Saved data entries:
Segment Open

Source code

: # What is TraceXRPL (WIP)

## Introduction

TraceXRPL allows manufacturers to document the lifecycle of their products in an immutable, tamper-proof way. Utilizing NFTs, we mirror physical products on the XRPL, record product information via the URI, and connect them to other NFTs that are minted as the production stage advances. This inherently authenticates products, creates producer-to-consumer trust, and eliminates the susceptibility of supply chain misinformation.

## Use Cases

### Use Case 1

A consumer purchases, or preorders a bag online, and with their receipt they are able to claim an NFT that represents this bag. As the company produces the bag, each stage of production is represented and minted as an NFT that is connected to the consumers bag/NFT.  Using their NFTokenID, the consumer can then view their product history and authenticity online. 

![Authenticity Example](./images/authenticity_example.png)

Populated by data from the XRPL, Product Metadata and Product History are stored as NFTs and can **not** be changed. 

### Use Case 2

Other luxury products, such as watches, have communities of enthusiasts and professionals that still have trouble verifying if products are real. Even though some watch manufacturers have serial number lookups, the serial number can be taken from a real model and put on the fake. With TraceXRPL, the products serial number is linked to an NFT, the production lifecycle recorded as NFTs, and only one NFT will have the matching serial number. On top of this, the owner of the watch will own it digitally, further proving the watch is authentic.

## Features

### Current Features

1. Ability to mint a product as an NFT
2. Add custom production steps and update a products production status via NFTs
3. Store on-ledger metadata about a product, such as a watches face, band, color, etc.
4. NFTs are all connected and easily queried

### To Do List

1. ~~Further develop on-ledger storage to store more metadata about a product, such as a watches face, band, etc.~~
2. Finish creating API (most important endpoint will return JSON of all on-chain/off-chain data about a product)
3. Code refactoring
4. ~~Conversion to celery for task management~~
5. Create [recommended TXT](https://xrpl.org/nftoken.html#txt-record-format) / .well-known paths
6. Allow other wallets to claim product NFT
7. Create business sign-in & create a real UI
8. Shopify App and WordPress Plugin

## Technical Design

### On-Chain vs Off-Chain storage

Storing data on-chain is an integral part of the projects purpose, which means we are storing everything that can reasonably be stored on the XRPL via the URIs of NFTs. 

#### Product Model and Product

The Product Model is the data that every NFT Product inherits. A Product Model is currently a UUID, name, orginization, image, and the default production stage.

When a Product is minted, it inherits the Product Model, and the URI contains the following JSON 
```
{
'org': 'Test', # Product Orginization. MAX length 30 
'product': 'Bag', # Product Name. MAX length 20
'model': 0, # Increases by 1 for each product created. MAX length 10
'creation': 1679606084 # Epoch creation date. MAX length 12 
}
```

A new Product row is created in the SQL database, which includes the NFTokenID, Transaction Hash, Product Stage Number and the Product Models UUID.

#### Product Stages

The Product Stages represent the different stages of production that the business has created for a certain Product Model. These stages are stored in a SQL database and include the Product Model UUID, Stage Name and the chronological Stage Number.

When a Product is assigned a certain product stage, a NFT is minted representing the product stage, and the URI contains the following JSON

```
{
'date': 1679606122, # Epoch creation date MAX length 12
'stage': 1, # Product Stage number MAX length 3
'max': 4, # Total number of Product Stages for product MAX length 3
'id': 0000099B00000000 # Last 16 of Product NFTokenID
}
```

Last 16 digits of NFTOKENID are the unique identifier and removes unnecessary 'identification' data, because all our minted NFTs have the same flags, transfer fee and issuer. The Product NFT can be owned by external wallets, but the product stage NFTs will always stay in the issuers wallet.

Segment Closed

Task requirements:
Go through the records and count every line with the word "will"; the answer is the number alone.

Task response:
3